*Task:*
Without the pictures, extract every line from the start of the material to the line containing "is that we are", both ends included.

Top of Data listing

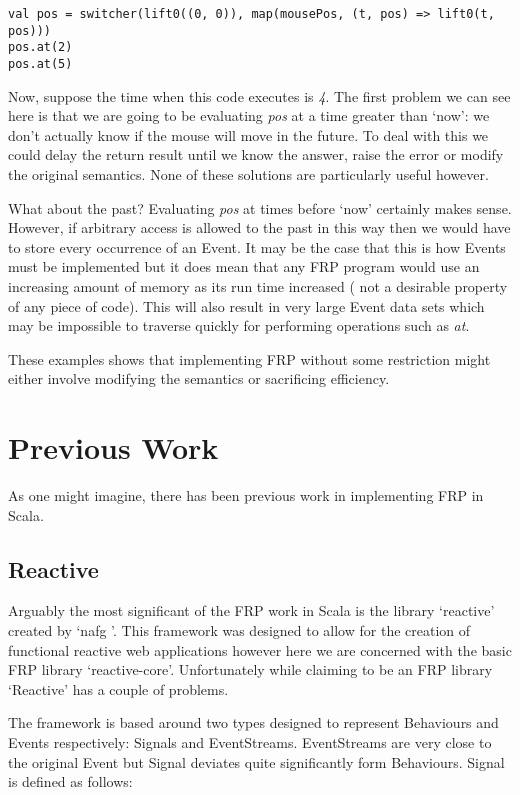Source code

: \begin{verbatim}
val pos = switcher(lift0((0, 0)), map(mousePos, (t, pos) => lift0(t, pos)))
pos.at(2)
pos.at(5)
\end{verbatim}    

      Now, suppose the time when this code executes is \emph{4}. The first problem we can see here
      is that we are going to be evaluating \emph{pos} at a time greater than `now': we don't
      actually know if the mouse will move in the future. To deal with this we could delay the return
      result until we know the answer, raise the error or modify the original semantics. None of these solutions are
      particularly useful however.
      
      What about the past? Evaluating \emph{pos} at times before `now' certainly makes sense. However, if arbitrary
      access is allowed to the past in this way then we would have to store every occurrence
      of an Event. It may be the case that this is how Events must be implemented but it does
      mean that any FRP program would use an increasing amount of memory as its run time increased (
      not a desirable property of any piece of code). This will also result in very large Event data sets which
      may be impossible to traverse quickly for performing operations such as \emph{at}.
      
      These examples shows that implementing FRP without some restriction might either involve modifying the
      semantics or sacrificing efficiency.
  
  \section{Previous Work}
    As one might imagine, there has been previous work in implementing FRP in Scala. 

    \subsection{Reactive}
      Arguably the most significant of the FRP work in Scala is the library `reactive' created by `nafg \cite{Nafg}'. This    
      framework was designed to allow for the creation of functional reactive web applications however here we are concerned 
      with the basic FRP library `reactive-core'. Unfortunately while claiming to be an FRP library `Reactive'
      has a couple of problems.

      The framework is based around two types designed to represent Behaviours and Events respectively: Signals
      and EventStreams. EventStreams are very close to the original Event but Signal deviates quite significantly form 
      Behaviours. Signal is defined as follows:

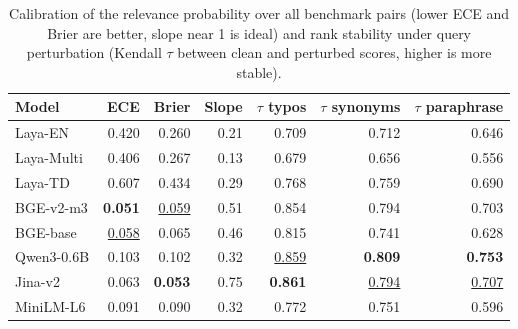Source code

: \begin{table}[t]
\centering
\small
\caption{Calibration of the relevance probability over all benchmark pairs (lower ECE and Brier are better, slope near 1 is ideal) and rank stability under query perturbation (Kendall $\tau$ between clean and perturbed scores, higher is more stable).}
\label{tab:calibration}
\begin{tabular}{lrrrrrr}
\toprule
Model & ECE & Brier & Slope & $\tau$ typos & $\tau$ synonyms & $\tau$ paraphrase \\
\midrule
Laya-EN & 0.420 & 0.260 & 0.21 & 0.709 & 0.712 & 0.646 \\
Laya-Multi & 0.406 & 0.267 & 0.13 & 0.679 & 0.656 & 0.556 \\
Laya-TD & 0.607 & 0.434 & 0.29 & 0.768 & 0.759 & 0.690 \\
BGE-v2-m3 & \textbf{0.051} & \underline{0.059} & 0.51 & 0.854 & 0.794 & 0.703 \\
BGE-base & \underline{0.058} & 0.065 & 0.46 & 0.815 & 0.741 & 0.628 \\
Qwen3-0.6B & 0.103 & 0.102 & 0.32 & \underline{0.859} & \textbf{0.809} & \textbf{0.753} \\
Jina-v2 & 0.063 & \textbf{0.053} & 0.75 & \textbf{0.861} & \underline{0.794} & \underline{0.707} \\
MiniLM-L6 & 0.091 & 0.090 & 0.32 & 0.772 & 0.751 & 0.596 \\
\bottomrule
\end{tabular}
\end{table}
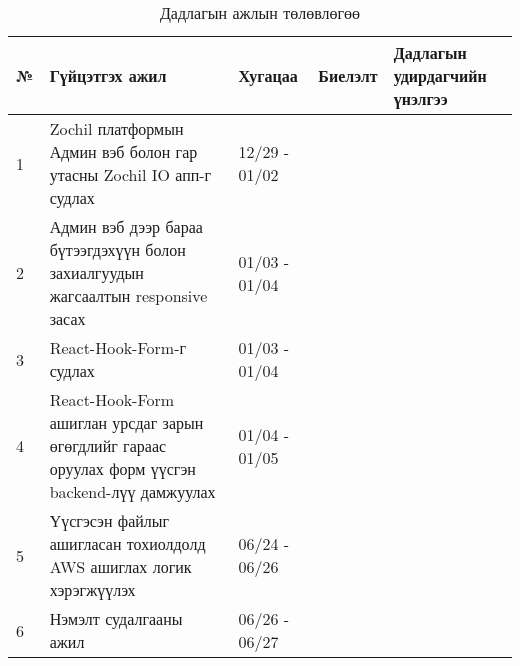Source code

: \begin{table}[h]
	\caption{Дадлагын ажлын төлөвлөгөө}
	\begin{tabular}{|p{0.5cm}|p{8cm}|l|l|p{3cm}|}
	\hline
	\textbf{№} & \textbf{Гүйцэтгэх ажил} & \textbf{Хугацаа} & \textbf{Биелэлт} & \textbf{Дадлагын удирдагчийн үнэлгээ} \\ \hline
	1 & Zochil платформын Админ вэб болон гар утасны Zochil IO апп-г судлах & 12/29 - 01/02 && \\ \hline
	2 & Админ вэб дээр бараа бүтээгдэхүүн болон захиалгуудын жагсаалтын responsive засах & 01/03 - 01/04 && \\ \hline
	3 & React-Hook-Form-г судлах & 01/03 - 01/04 && \\ \hline
	4 & React-Hook-Form ашиглан урсдаг зарын өгөгдлийг гараас оруулах форм үүсгэн backend-лүү дамжуулах  & 01/04 - 01/05 && \\ \hline
	5 & Үүсгэсэн файлыг ашигласан тохиолдолд AWS ашиглах логик хэрэгжүүлэх & 06/24 - 06/26 && \\ \hline
	6 & Нэмэлт судалгааны ажил & 06/26 - 06/27 && \\ \hline

	\end{tabular}
	\end{table}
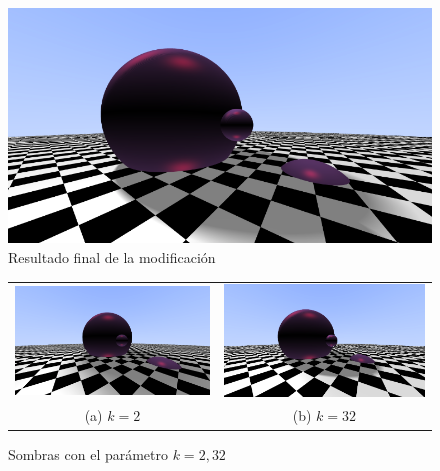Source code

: \begin{figure} [ht]
    \centering
    \includegraphics[scale = 0.4]{img/C8/sombras-final.png}
    \caption{Resultado final de la modificación}
    \label{fig:sombras-final}
\end{figure}


\begin{figure}[ht]
    \centering
    \begin{tabular}{cc}
        \includegraphics[scale=0.25]{img/C8/sombras-k-2.png} &
      \includegraphics[scale=0.25]{img/C8/sombras-k-32.png} \\    
    (a) $k=2$ & (b) $k=32$  \\
    \end{tabular}
    \caption{Sombras con el parámetro $k=2,32$}
    \label{fig:sombras-k}
\end{figure}

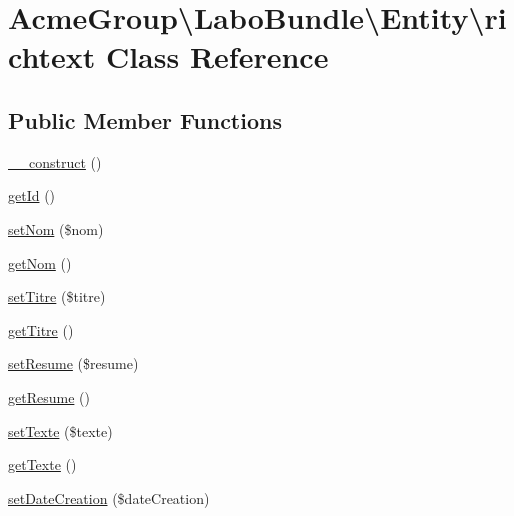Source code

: \hypertarget{class_acme_group_1_1_labo_bundle_1_1_entity_1_1richtext}{\section{Acme\+Group\textbackslash{}Labo\+Bundle\textbackslash{}Entity\textbackslash{}richtext Class Reference}
\label{class_acme_group_1_1_labo_bundle_1_1_entity_1_1richtext}
}
\subsection*{Public Member Functions}
\begin{DoxyCompactItemize}
\item 
\hyperlink{class_acme_group_1_1_labo_bundle_1_1_entity_1_1richtext_adca648e3aeb5b9ac78c1c811d5c8cf7e}{\+\_\+\+\_\+construct} ()
\item 
\hyperlink{class_acme_group_1_1_labo_bundle_1_1_entity_1_1richtext_a57bddbd5129d1e71a72c084ba55a2697}{get\+Id} ()
\item 
\hyperlink{class_acme_group_1_1_labo_bundle_1_1_entity_1_1richtext_a5b501af7d183f9a2c10c7178f89afcb9}{set\+Nom} (\$nom)
\item 
\hyperlink{class_acme_group_1_1_labo_bundle_1_1_entity_1_1richtext_a05c5775ebc4a373b0aa1e98d4bddfe12}{get\+Nom} ()
\item 
\hyperlink{class_acme_group_1_1_labo_bundle_1_1_entity_1_1richtext_a3b1e40a186139330bdae62664d53d737}{set\+Titre} (\$titre)
\item 
\hyperlink{class_acme_group_1_1_labo_bundle_1_1_entity_1_1richtext_a702ff77b4721bd88c0f557985960d94f}{get\+Titre} ()
\item 
\hyperlink{class_acme_group_1_1_labo_bundle_1_1_entity_1_1richtext_a79cbecfc6984fe61e1c03294db7e11fb}{set\+Resume} (\$resume)
\item 
\hyperlink{class_acme_group_1_1_labo_bundle_1_1_entity_1_1richtext_af1323abc725790020dd1c74b1bd54a3c}{get\+Resume} ()
\item 
\hyperlink{class_acme_group_1_1_labo_bundle_1_1_entity_1_1richtext_a096cb9fd8879aa027831f386c91ededf}{set\+Texte} (\$texte)
\item 
\hyperlink{class_acme_group_1_1_labo_bundle_1_1_entity_1_1richtext_a452f3e0a689d667100077b4d581cbfa4}{get\+Texte} ()
\item 
\hyperlink{class_acme_group_1_1_labo_bundle_1_1_entity_1_1richtext_ae26a986396e85752c229b2181f389f49}{set\+Date\+Creation} (\$date\+Creation)

\end{DoxyCompactItemize}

Bottom of Data listing

*Response area:*
Source code

: \begin{verbatim}
val pos = switcher(lift0((0, 0)), map(mousePos, (t, pos) => lift0(t, pos)))
pos.at(2)
pos.at(5)
\end{verbatim}    

      Now, suppose the time when this code executes is \emph{4}. The first problem we can see here
      is that we are going to be evaluating \emph{pos} at a time greater than `now': we don't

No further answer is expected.